━━ Data extracts ━━
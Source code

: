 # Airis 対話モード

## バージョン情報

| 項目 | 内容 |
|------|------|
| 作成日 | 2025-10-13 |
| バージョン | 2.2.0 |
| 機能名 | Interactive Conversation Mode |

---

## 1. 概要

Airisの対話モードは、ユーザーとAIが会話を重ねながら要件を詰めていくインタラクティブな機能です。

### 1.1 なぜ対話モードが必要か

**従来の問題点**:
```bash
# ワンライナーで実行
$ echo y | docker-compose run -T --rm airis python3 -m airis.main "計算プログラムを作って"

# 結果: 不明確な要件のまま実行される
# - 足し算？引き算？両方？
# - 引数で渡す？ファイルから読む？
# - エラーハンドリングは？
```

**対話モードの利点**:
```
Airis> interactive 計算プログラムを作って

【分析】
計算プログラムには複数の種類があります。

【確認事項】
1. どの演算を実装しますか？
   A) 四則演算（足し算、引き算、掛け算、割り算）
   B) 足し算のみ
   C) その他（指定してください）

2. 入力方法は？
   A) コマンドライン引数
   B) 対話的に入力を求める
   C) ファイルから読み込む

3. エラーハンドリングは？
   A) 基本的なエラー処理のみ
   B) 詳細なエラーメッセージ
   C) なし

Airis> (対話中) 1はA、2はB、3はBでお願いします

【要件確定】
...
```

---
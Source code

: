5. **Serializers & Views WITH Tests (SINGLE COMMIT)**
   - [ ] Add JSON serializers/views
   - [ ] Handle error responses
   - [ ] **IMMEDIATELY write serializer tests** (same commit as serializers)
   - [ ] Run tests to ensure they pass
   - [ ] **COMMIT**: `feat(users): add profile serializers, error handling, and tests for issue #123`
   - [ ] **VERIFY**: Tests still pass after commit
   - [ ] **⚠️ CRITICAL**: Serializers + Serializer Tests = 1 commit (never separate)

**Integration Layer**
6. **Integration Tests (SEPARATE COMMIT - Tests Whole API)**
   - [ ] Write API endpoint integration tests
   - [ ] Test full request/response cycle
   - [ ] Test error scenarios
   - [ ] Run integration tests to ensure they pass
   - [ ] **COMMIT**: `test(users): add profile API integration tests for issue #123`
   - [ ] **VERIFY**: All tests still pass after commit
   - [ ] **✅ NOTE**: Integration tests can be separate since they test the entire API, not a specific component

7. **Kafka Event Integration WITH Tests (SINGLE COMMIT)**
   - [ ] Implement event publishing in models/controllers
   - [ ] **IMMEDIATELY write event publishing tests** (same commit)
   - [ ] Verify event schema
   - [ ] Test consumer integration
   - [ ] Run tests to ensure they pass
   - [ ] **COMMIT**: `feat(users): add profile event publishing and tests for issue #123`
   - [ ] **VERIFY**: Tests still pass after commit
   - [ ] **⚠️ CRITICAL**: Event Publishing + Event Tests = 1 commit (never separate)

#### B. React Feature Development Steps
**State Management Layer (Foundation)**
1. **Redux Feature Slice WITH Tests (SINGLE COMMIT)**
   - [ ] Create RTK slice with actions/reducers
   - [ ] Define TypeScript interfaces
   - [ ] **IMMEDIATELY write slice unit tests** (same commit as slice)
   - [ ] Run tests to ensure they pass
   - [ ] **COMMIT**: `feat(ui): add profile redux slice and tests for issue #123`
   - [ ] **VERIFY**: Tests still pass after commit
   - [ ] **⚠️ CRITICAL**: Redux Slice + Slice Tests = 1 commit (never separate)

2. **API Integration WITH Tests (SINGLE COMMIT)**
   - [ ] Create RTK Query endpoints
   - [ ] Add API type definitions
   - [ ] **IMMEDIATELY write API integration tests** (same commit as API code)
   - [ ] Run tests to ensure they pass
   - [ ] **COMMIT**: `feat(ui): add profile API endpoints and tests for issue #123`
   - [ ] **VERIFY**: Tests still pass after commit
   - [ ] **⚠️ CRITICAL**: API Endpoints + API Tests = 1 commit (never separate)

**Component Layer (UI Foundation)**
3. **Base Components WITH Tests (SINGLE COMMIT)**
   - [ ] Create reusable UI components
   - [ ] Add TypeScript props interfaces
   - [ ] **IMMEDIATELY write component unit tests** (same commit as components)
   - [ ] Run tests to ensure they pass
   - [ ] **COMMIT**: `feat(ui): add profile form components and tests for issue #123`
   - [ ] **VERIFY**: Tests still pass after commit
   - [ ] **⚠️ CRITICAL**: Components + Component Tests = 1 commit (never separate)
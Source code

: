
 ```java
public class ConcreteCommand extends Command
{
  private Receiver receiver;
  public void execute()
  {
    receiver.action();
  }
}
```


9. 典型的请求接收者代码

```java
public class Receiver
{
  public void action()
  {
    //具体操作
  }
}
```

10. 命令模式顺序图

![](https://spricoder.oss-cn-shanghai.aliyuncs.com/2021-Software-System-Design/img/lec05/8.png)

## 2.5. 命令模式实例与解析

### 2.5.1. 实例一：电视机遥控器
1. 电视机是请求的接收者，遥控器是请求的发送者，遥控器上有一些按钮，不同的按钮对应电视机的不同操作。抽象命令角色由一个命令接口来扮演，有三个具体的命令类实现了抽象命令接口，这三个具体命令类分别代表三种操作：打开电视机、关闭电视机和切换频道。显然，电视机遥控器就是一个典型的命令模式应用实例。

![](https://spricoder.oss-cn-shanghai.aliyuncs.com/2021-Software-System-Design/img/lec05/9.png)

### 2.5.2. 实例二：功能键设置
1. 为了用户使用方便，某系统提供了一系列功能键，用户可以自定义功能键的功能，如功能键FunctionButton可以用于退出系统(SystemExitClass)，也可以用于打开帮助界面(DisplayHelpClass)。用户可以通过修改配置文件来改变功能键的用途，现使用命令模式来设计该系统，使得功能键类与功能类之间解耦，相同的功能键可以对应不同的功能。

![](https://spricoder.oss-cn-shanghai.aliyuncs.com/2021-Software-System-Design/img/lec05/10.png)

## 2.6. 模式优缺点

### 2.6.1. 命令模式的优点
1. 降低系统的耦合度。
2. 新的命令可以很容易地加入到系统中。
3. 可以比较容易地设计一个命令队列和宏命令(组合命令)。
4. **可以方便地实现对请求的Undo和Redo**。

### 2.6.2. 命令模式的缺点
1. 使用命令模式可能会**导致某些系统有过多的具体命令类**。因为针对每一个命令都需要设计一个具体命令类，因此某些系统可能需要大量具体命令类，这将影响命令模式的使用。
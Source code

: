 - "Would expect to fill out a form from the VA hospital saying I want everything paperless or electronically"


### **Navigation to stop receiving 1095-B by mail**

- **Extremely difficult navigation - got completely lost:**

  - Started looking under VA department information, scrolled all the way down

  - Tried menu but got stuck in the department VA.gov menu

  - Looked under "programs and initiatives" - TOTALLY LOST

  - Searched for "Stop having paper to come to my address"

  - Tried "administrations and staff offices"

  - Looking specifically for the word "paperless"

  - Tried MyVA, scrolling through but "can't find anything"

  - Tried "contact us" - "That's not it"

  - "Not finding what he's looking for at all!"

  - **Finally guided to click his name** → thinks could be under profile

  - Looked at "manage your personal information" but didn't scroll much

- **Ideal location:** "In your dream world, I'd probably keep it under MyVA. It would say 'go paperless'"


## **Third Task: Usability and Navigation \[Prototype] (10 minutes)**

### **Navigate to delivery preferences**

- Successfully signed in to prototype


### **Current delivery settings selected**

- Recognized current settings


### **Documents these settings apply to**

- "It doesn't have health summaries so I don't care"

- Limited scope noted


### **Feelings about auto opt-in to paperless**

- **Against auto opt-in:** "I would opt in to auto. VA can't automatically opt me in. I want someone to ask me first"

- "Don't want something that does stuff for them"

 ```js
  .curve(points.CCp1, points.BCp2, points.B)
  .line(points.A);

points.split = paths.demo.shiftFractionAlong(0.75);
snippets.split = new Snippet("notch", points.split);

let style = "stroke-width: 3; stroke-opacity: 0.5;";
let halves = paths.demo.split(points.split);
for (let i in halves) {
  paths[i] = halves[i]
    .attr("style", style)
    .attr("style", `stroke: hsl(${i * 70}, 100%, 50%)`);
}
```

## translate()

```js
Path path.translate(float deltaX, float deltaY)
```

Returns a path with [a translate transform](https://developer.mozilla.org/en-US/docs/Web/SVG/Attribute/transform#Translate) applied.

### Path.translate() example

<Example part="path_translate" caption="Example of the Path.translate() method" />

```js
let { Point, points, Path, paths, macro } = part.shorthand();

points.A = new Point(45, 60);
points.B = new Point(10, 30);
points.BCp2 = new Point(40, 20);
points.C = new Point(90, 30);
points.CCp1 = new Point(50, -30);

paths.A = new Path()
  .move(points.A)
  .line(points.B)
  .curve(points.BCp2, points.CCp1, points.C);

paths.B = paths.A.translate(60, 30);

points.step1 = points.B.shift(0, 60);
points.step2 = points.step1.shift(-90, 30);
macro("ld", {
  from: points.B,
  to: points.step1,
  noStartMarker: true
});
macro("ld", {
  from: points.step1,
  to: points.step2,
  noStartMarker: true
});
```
━━━
### Exercise
Could you copy each line from the listing that has the word "under" in it?

### Finished exercise
  - Started looking under VA department information, scrolled all the way down
  - Looked under "programs and initiatives" - TOTALLY LOST
  - **Finally guided to click his name** → thinks could be under profile
- **Ideal location:** "In your dream world, I'd probably keep it under MyVA. It would say 'go paperless'"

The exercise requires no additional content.